(Records from a collection)
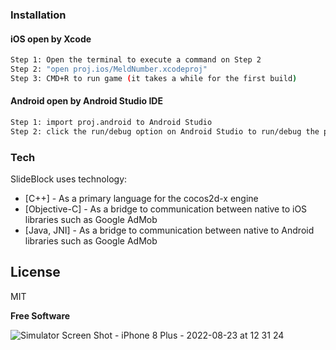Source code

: ### Installation
#### iOS open by Xcode
```sh
Step 1: Open the terminal to execute a command on Step 2
Step 2: "open proj.ios/MeldNumber.xcodeproj"
Step 3: CMD+R to run game (it takes a while for the first build)
```
#### Android open by Android Studio IDE
```sh
Step 1: import proj.android to Android Studio
Step 2: click the run/debug option on Android Studio to run/debug the project
```

### Tech
SlideBlock uses technology:

* [C++] - As a primary language for the cocos2d-x engine
* [Objective-C] - As a bridge to communication between native to iOS libraries such as Google AdMob
* [Java, JNI] - As a bridge to communication between native to Android libraries such as Google AdMob

License
----
MIT

**Free Software**

![Simulator Screen Shot - iPhone 8 Plus - 2022-08-23 at 12 31 24](https://github.com/chihoangnguyen93/SlideBlock/assets/15699560/3f7b484a-b2a8-4a0d-8300-78f0a24e8fd2)
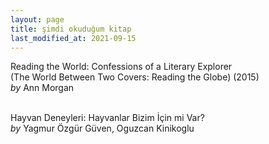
 ```yaml
---
layout: page
title: şimdi okuduğum kitap
last_modified_at: 2021-09-15
---
```


Reading the World: Confessions of a Literary Explorer  
(The World Between Two Covers: Reading the Globe) (2015)  
<i>by</i> Ann Morgan  
<br />

Hayvan Deneyleri: Hayvanlar Bizim İçin mi Var?  
<i>by</i> Yagmur Özgür Güven, Oguzcan Kinikoglu  
<br />

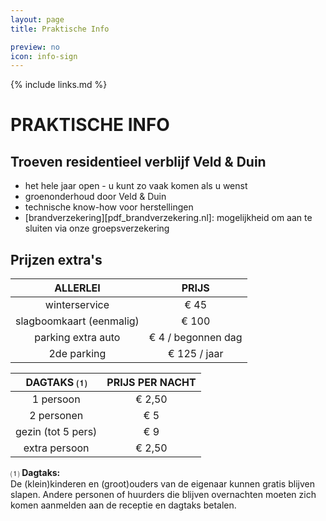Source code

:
 ```yaml
---
layout: page
title: Praktische Info

preview: no
icon: info-sign
---
```


{% include links.md %}

# PRAKTISCHE INFO

## Troeven residentieel verblijf Veld & Duin

- het hele jaar open - u kunt zo vaak komen als u wenst
- groenonderhoud door Veld & Duin
- technische know-how voor herstellingen
- [brandverzekering][pdf_brandverzekering.nl]: mogelijkheid om aan te sluiten via onze groepsverzekering


## Prijzen extra's

ALLERLEI              |PRIJS           
:--------------------:|:--------------:
winterservice         |€ 45                   
slagboomkaart (eenmalig)|€ 100          
parking extra auto      |€ 4 / begonnen dag  
2de parking           |€ 125 / jaar       


DAGTAKS ⑴          |PRIJS PER NACHT|
:------------------:|:-------------:|
1 persoon           | € 2,50        
2 personen          | € 5  
gezin (tot 5 pers)  | € 9     
extra persoon       | € 2,50


⑴ **Dagtaks:**<br> De (klein)kinderen en (groot)ouders van de eigenaar kunnen gratis blijven slapen. Andere personen of huurders die blijven overnachten moeten zich komen aanmelden aan de receptie en dagtaks betalen.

__ASSIGNED TASK__
Go through the entries and copy every line that has "Step".

__SOLUTION__
Step 1: Open the terminal to execute a command on Step 2
Step 2: "open proj.ios/MeldNumber.xcodeproj"
Step 3: CMD+R to run game (it takes a while for the first build)
Step 1: import proj.android to Android Studio
Step 2: click the run/debug option on Android Studio to run/debug the project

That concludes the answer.